Death Is A Disease

Death Is The Road To Awe

A dichotomy life and death, a dichotomy Kronos Quartet and Mogwai, a dichotomy Clint Mansell and The Fountain.

The film and the score are from the series, if you like them then they are fantastic, if you don't like them then they are to be torn apart, the middle ground is not allowed, the theme is too "delicate" and becomes quite subjective and personal.

A triptych that is based on the cycle of life, death, and rebirth with a unique purpose, plunging into an odyssey to save one's woman from death. Hugh Jackman plays the same man in three different times, 16th century, a conquistador who is searching for "the Tree of Life", drinking the sap should grant eternal life, 21st century, a scientist desperately fighting to find the cure to save his woman from cancer and finally 26th century, an astronaut who will clash with the true meaning of life, and Rachel Weisz who plays the same woman, the fulcrum of the fight, almost futile, because we all are and will always be the mortals of "the Tree of Life". A great composer, Clint Mansell, great performers, Kronos Quartet and Mogwai, who deliver magical, deep, and unsettling sounds, have the ability not to necessarily be connected to the film to interpret the melody because it becomes visible just by listening to it, they lead an exhibition of true talent that truly builds a dream.

Forty-six minutes of numbing and continuous pain, the basic motive is the equivalent of an "interpretive funeral march", composed of repeated refrains but distinctly and differently nuanced for each track, the erupting beauty of guitars, bass, percussion, and piano by Mogwai that blends with the orchestral finesse of the Kronos Quartet, and the lyrical chorals that explode on a continuous base of violins, cello, viola, cello, and piano. Tracks of frustration and soul-wrenching. Both groups master their genres and their inspirational ability, slow and pressing, with such simplicity and refinement as to leave one astonished.
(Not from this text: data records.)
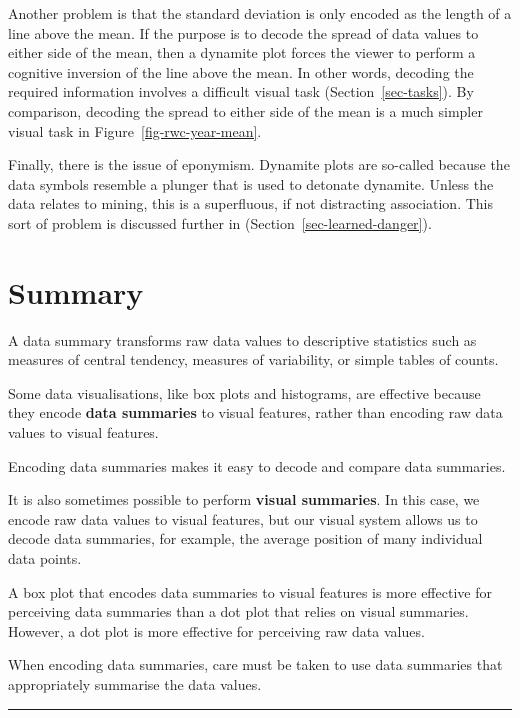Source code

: \documentclass[
  letterpaper,
  DIV=11,
  numbers=noendperiod]{scrreprt}
\begin{document}
Another problem is that the standard deviation is only encoded as the
length of a line above the mean. If the purpose is to decode the spread
of data values to either side of the mean, then a dynamite plot forces
the viewer to perform a cognitive inversion of the line above the mean.
In other words, decoding the required information involves a difficult
visual task (Section~\ref{sec-tasks}). By comparison, decoding the
spread to either side of the mean is a much simpler visual task in
Figure~\ref{fig-rwc-year-mean}.

Finally, there is the issue of eponymism. Dynamite plots are so-called
because the data symbols resemble a plunger that is used to detonate
dynamite. Unless the data relates to mining, this is a superfluous, if
not distracting association. This sort of problem is discussed further
in (Section~\ref{sec-learned-danger}).

\section{Summary}\label{summary-7}

A data summary transforms raw data values to descriptive statistics such
as measures of central tendency, measures of variability, or simple
tables of counts.

Some data visualisations, like box plots and histograms, are effective
because they encode \textbf{data summaries} to visual features, rather
than encoding raw data values to visual features.

Encoding data summaries makes it easy to decode and compare data
summaries.

It is also sometimes possible to perform \textbf{visual summaries}. In
this case, we encode raw data values to visual features, but our visual
system allows us to decode data summaries, for example, the average
position of many individual data points.

A box plot that encodes data summaries to visual features is more
effective for perceiving data summaries than a dot plot that relies on
visual summaries. However, a dot plot is more effective for perceiving
raw data values.

When encoding data summaries, care must be taken to use data summaries
that appropriately summarise the data values.

\begin{center}\rule{0.5\linewidth}{0.5pt}\end{center}
\end{document}
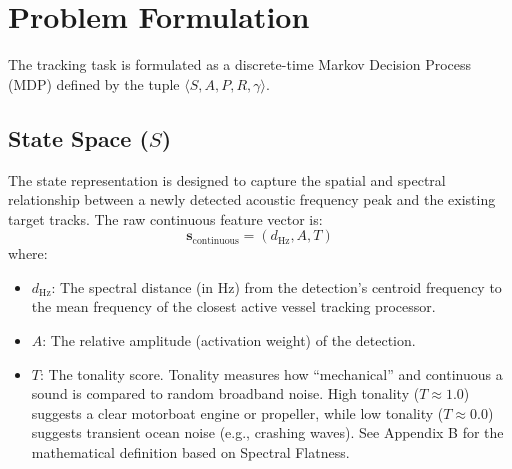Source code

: \documentclass[12pt,a4paper]{article}
\begin{document}
\section{Problem Formulation}
The tracking task is formulated as a discrete-time Markov Decision Process (MDP) defined by the tuple $\langle S, A, P, R, \gamma \rangle$.

\subsection{State Space ($S$)}
The state representation is designed to capture the spatial and spectral relationship between a newly detected acoustic frequency peak and the existing target tracks. The raw continuous feature vector is:
\begin{equation}
    \mathbf{s}_{\text{continuous}} = (d_{\text{Hz}}, A, T)
\end{equation}
where:
\begin{itemize}
    \item $d_{\text{Hz}}$: The spectral distance (in Hz) from the detection's centroid frequency to the mean frequency of the closest active vessel tracking processor.
    \item $A$: The relative amplitude (activation weight) of the detection.
    \item $T$: The tonality score. Tonality measures how ``mechanical'' and continuous a sound is compared to random broadband noise. High tonality ($T \approx 1.0$) suggests a clear motorboat engine or propeller, while low tonality ($T \approx 0.0$) suggests transient ocean noise (e.g., crashing waves). See Appendix B for the mathematical definition based on Spectral Flatness.
\end{itemize}
\end{document}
Like the opening track "The Last Man" a member of the Kronos introduces a melody with cello on a backdrop of cello almost suffocating it and leading into the next track "Holy Dread!" where the Mogwai hold back pushing the instrumentation to the maximum of their resistance and two minutes before the end of the track, exploding in a wonderful finale, and they are also in their full glory in "Tree Of Life" and "Stay With Me", calming down in "Death Is A Disease", leaving time to a floating violin set by synthesizer pulses in "Xibalba" not to mention the elegant instrumental plea of "First Snow" and "Finish It."

"The Fountain" to admire and damn beautiful to listen to.